SM Rafiq | Moment | Getty Images

DUBAI — Dubai Airports CEO Paul Griffiths isn’t worried about the growth in the Chinese economy — yet. The chief of the United Arab Emirates government-owned airport operator is still seeing positive trajectory in Chinese air travel to and from the major hub of Dubai, he told CNBC at the Dubai Airshow on Sunday.

Asked by CNBC’s Hadley Gamble about slowing traffic from China, Griffiths replied, “I’m not sure that’s the case.”

“We’re still seeing very positive growth on the Chinese routes, so much so that we’ve now introduced specific features throughout the airports — hot water dispensers, Mandarin menus at some of the restaurants, the ability to use Chinese payment services throughout the airport. So we are getting ready for a big expansion in trade from China. And I think as with a lot of markets in the past, we’ve been able to demonstrate we can buck the overall trends and still see growth where the others are not experiencing the same level of growth.”

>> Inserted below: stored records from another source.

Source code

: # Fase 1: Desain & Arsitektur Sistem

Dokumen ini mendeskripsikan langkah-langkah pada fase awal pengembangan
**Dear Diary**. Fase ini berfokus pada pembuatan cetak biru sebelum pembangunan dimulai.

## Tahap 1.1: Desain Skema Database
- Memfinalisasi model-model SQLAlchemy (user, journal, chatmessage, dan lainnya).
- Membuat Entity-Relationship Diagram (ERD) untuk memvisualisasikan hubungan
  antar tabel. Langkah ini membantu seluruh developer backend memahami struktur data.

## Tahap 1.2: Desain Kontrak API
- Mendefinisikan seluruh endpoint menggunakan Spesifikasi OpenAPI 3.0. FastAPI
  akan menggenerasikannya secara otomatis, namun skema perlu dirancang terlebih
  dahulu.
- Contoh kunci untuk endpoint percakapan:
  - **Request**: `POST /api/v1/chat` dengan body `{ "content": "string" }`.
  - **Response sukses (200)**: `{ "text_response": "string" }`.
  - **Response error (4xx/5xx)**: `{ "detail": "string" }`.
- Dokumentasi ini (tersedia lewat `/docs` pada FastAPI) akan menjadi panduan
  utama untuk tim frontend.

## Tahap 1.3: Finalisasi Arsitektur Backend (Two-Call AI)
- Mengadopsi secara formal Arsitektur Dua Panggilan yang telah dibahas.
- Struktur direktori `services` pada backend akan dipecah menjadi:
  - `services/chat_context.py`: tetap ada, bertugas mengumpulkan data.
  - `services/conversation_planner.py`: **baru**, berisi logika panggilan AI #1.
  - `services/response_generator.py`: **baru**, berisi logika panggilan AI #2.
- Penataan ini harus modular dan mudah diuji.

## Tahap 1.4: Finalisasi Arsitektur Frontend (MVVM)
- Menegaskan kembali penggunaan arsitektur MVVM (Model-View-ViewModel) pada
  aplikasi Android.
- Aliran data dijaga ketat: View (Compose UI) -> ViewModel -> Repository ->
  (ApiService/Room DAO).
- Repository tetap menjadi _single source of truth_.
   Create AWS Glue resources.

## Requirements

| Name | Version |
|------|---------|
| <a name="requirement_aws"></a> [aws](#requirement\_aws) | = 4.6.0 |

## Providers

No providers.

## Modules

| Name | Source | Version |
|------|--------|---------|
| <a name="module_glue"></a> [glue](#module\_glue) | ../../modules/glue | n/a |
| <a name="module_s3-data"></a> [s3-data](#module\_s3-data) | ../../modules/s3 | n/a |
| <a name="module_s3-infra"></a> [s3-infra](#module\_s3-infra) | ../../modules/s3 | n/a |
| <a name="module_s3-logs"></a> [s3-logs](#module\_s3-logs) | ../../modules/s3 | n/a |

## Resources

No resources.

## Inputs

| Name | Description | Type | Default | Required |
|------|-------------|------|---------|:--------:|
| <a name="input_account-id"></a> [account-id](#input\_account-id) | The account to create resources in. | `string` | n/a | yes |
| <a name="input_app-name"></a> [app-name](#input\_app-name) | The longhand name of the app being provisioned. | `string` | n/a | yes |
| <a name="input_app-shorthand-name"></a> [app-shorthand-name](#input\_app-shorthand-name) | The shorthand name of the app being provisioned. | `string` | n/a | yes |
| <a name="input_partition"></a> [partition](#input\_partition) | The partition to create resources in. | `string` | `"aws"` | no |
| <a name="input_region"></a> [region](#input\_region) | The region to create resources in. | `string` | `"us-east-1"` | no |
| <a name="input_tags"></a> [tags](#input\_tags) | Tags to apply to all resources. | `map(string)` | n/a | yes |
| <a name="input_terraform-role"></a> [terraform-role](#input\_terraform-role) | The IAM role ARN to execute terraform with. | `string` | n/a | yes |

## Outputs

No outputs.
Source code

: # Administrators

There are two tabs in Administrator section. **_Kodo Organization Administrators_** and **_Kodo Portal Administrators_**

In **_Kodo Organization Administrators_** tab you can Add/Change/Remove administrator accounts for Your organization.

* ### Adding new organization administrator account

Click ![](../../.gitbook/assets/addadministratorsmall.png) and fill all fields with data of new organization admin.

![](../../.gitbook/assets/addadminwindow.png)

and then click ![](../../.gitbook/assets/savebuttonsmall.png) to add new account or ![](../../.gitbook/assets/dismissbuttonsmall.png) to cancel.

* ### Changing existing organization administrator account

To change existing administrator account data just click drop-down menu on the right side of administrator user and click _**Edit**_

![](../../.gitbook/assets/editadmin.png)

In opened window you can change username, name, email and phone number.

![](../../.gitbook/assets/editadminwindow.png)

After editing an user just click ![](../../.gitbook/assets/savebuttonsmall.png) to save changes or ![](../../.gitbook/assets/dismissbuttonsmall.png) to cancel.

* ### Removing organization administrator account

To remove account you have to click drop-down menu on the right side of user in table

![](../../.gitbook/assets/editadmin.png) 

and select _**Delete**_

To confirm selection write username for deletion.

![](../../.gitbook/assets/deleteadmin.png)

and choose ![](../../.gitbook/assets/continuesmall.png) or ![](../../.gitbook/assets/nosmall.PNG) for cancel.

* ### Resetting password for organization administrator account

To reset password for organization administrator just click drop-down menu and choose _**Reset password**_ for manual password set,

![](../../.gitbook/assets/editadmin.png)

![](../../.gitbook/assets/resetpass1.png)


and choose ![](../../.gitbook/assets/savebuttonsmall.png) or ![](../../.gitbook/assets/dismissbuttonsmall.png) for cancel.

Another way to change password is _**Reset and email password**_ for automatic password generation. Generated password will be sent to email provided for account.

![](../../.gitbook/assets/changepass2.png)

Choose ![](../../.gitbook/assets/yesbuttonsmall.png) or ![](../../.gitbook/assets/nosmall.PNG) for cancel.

China’s gross domestic product (GDP) growth was hit by a slowdown to 6% in the third quarter of this year from 6% in the previous quarter, its lowest in three decades. Growth trajectory remains highly uncertain as the trade war between China and the U.S. stretches into its 16th month, with high-stakes negotiations underway.

Dubai International Airport (DXB) posted a 2.4% decline in passenger traffic for this year’s third quarter, handling 23.2 million passengers between July and the end of September.

The first nine months of 2019 saw 4.5% fewer passengers than the same time period a year ago at 64.5 million. Griffiths attributed the declines to a 45-day long closure of a runway at DXB in the spring, and the grounding of the Boeing 737 MAX jet since March, the liquidation of major Indian carrier Jet Airways in April, which he said caused a “hiatus in Indian traffic.”

DXB is the world’s busiest airport for international travelers, CNBC reported last year, handling 89.1 million passengers in 2018.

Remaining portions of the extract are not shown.